• [Action item]
What lines below include the word "failed"? Copy each one.

• [Provided records]

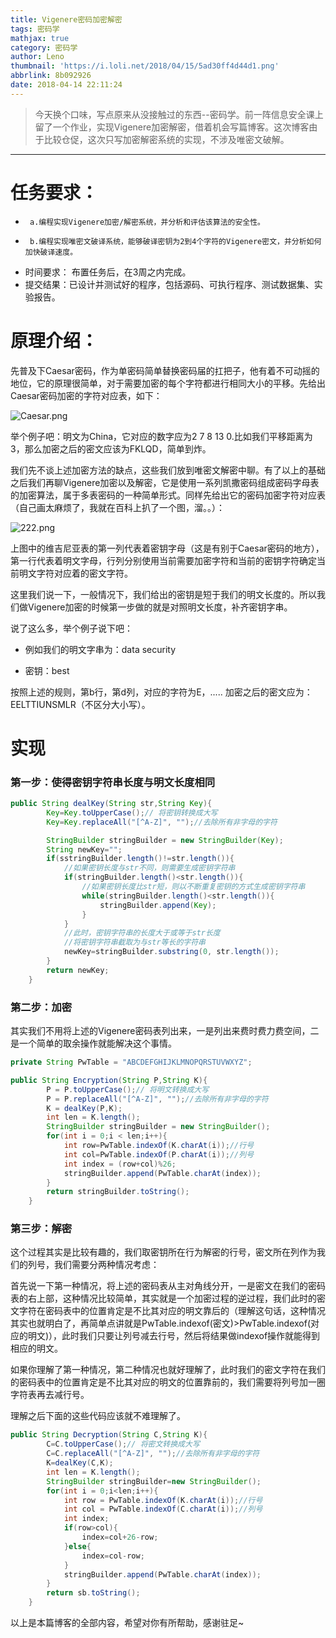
 ```yaml
---
title: Vigenere密码加密解密
tags: 密码学
mathjax: true
category: 密码学
author: Leno
thumbnail: 'https://i.loli.net/2018/04/15/5ad30ff4d44d1.png'
abbrlink: 8b092926
date: 2018-04-14 22:11:24
---
```


>今天换个口味，写点原来从没接触过的东西--密码学。前一阵信息安全课上留了一个作业，实现Vigenere加密解密，借着机会写篇博客。这次博客由于比较仓促，这次只写加密解密系统的实现，不涉及唯密文破解。

----


# 任务要求： #
 *      a.编程实现Vigenere加密/解密系统，并分析和评估该算法的安全性。
 *      b.编程实现唯密文破译系统，能够破译密钥为2到4个字符的Vigenere密文，并分析如何加快破译速度。
 *  时间要求： 布置任务后，在3周之内完成。
 *  提交结果：已设计并测试好的程序，包括源码、可执行程序、测试数据集、实验报告。

# 原理介绍： #
先普及下Caesar密码，作为单密码简单替换密码届的扛把子，他有着不可动摇的地位，它的原理很简单，对于需要加密的每个字符都进行相同大小的平移。先给出Caesar密码加密的字符对应表，如下：

![Caesar.png](https://i.loli.net/2018/04/15/5ad32ed02524c.png)

举个例子吧：明文为China，它对应的数字应为2 7 8 13 0.比如我们平移距离为3，那么加密之后的密文应该为FKLQD，简单到炸。

我们先不谈上述加密方法的缺点，这些我们放到唯密文解密中聊。有了以上的基础之后我们再聊Vigenere加密以及解密，它是使用一系列凯撒密码组成密码字母表的加密算法，属于多表密码的一种简单形式。同样先给出它的密码加密字符对应表（自己画太麻烦了，我就在百科上扒了一个图，溜。。）：

![222.png](https://i.loli.net/2018/04/15/5ad33112af0e9.png)

上图中的维吉尼亚表的第一列代表着密钥字母（这是有别于Caesar密码的地方），第一行代表着明文字母，行列分别使用当前需要加密字符和当前的密钥字符确定当前明文字符对应着的密文字符。

这里我们说一下，一般情况下，我们给出的密钥是短于我们的明文长度的。所以我们做Vigenere加密的时候第一步做的就是对照明文长度，补齐密钥字串。

说了这么多，举个例子说下吧：

* 例如我们的明文字串为：data security 

* 密钥：best

按照上述的规则，第b行，第d列，对应的字符为E，..... 加密之后的密文应为：EELTTIUNSMLR（不区分大小写）。

# 实现 #

### 第一步：使得密钥字符串长度与明文长度相同 ###


```java
public String dealKey(String str,String Key){   
        Key=Key.toUpperCase();// 将密钥转换成大写
        Key=Key.replaceAll("[^A-Z]", "");//去除所有非字母的字符  

		StringBuilder stringBuilder = new StringBuilder(Key);
        String newKey="";
        if(sstringBuilder.length()!=str.length()){ 
            //如果密钥长度与str不同，则需要生成密钥字符串
            if(stringBuilder.length()<str.length()){
                //如果密钥长度比str短，则以不断重复密钥的方式生成密钥字符串
                while(stringBuilder.length()<str.length()){
                    stringBuilder.append(Key);
                }
            }
            //此时，密钥字符串的长度大于或等于str长度
            //将密钥字符串截取为与str等长的字符串
            newKey=stringBuilder.substring(0, str.length());
        }
        return newKey;
    }

```

### 第二步：加密 ###

其实我们不用将上述的Vigenere密码表列出来，一是列出来费时费力费空间，二是一个简单的取余操作就能解决这个事情。

```java
private String PwTable = "ABCDEFGHIJKLMNOPQRSTUVWXYZ";

public String Encryption(String P,String K){
        P = P.toUpperCase();// 将明文转换成大写
        P = P.replaceAll("[^A-Z]", "");//去除所有非字母的字符   
        K = dealKey(P,K);
        int len = K.length();
        StringBuilder stringBuilder = new StringBuilder();
        for(int i = 0;i < len;i++){
            int row=PwTable.indexOf(K.charAt(i));//行号
            int col=PwTable.indexOf(P.charAt(i));//列号
            int index = (row+col)%26;
            stringBuilder.append(PwTable.charAt(index));
        }
        return stringBuilder.toString();       
    }

```

### 第三步：解密 ###

这个过程其实是比较有趣的，我们取密钥所在行为解密的行号，密文所在列作为我们的列号，我们需要分两种情况考虑：

首先说一下第一种情况，将上述的密码表从主对角线分开，一是密文在我们的密码表的右上部，这种情况比较简单，其实就是一个加密过程的逆过程，我们此时的密文字符在密码表中的位置肯定是不比其对应的明文靠后的（理解这句话，这种情况其实也就明白了，再简单点讲就是PwTable.indexof(密文)>PwTable.indexof(对应的明文)），此时我们只要让列号减去行号，然后将结果做indexof操作就能得到相应的明文。

如果你理解了第一种情况，第二种情况也就好理解了，此时我们的密文字符在我们的密码表中的位置肯定是不比其对应的明文的位置靠前的，我们需要将列号加一圈字符表再去减行号。

理解之后下面的这些代码应该就不难理解了。

```java
public String Decryption(String C,String K){
        C=C.toUpperCase();// 将密文转换成大写
        C=C.replaceAll("[^A-Z]", "");//去除所有非字母的字符   
        K=dealKey(C,K);
        int len = K.length();
        StringBuilder stringBuilder=new StringBuilder();
        for(int i = 0;i<len;i++){
            int row = PwTable.indexOf(K.charAt(i));//行号
            int col = PwTable.indexOf(C.charAt(i));//列号
            int index;
            if(row>col){
                index=col+26-row;
            }else{
                index=col-row;
            }
            stringBuilder.append(PwTable.charAt(index));
        }
        return sb.toString();     
    }
```

以上是本篇博客的全部内容，希望对你有所帮助，感谢驻足~
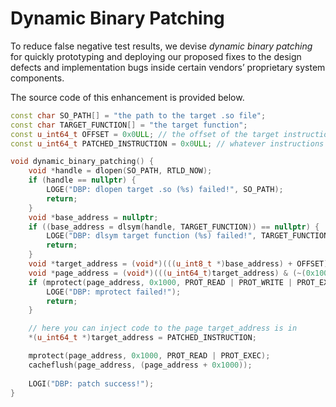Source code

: # Dynamic Binary Patching

To reduce false negative test results, we devise *dynamic binary patching* for quickly prototyping and deploying our proposed fixes to the design defects and implementation bugs inside certain vendors’ proprietary system components.

The source code of this enhancement is provided below.

```c++
const char SO_PATH[] = "the path to the target .so file";
const char TARGET_FUNCTION[] = "the target function";
const u_int64_t OFFSET = 0x0ULL; // the offset of the target instruction from the beginnning of the target function
const u_int64_t PATCHED_INSTRUCTION = 0x0ULL; // whatever instructions you want to execute

void dynamic_binary_patching() {
    void *handle = dlopen(SO_PATH, RTLD_NOW);
    if (handle == nullptr) {
        LOGE("DBP: dlopen target .so (%s) failed!", SO_PATH);
        return;
    }
    void *base_address = nullptr;
    if ((base_address = dlsym(handle, TARGET_FUNCTION)) == nullptr) {
        LOGE("DBP: dlsym target function (%s) failed!", TARGET_FUNCTION);
        return;
    }
    void *target_address = (void*)(((u_int8_t *)base_address) + OFFSET);
    void *page_address = (void*)(((u_int64_t)target_address) & (~(0x1000ULL - 1)));
    if (mprotect(page_address, 0x1000, PROT_READ | PROT_WRITE | PROT_EXEC) != 0) {
        LOGE("DBP: mprotect failed!");
        return;
    }

    // here you can inject code to the page target_address is in
    *(u_int64_t *)target_address = PATCHED_INSTRUCTION;

    mprotect(page_address, 0x1000, PROT_READ | PROT_EXEC);
    cacheflush(page_address, (page_address + 0x1000));
    
    LOGI("DBP: patch success!");
}
```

• [Response area]
        LOGE("DBP: dlopen target .so (%s) failed!", SO_PATH);
        LOGE("DBP: dlsym target function (%s) failed!", TARGET_FUNCTION);
        LOGE("DBP: mprotect failed!");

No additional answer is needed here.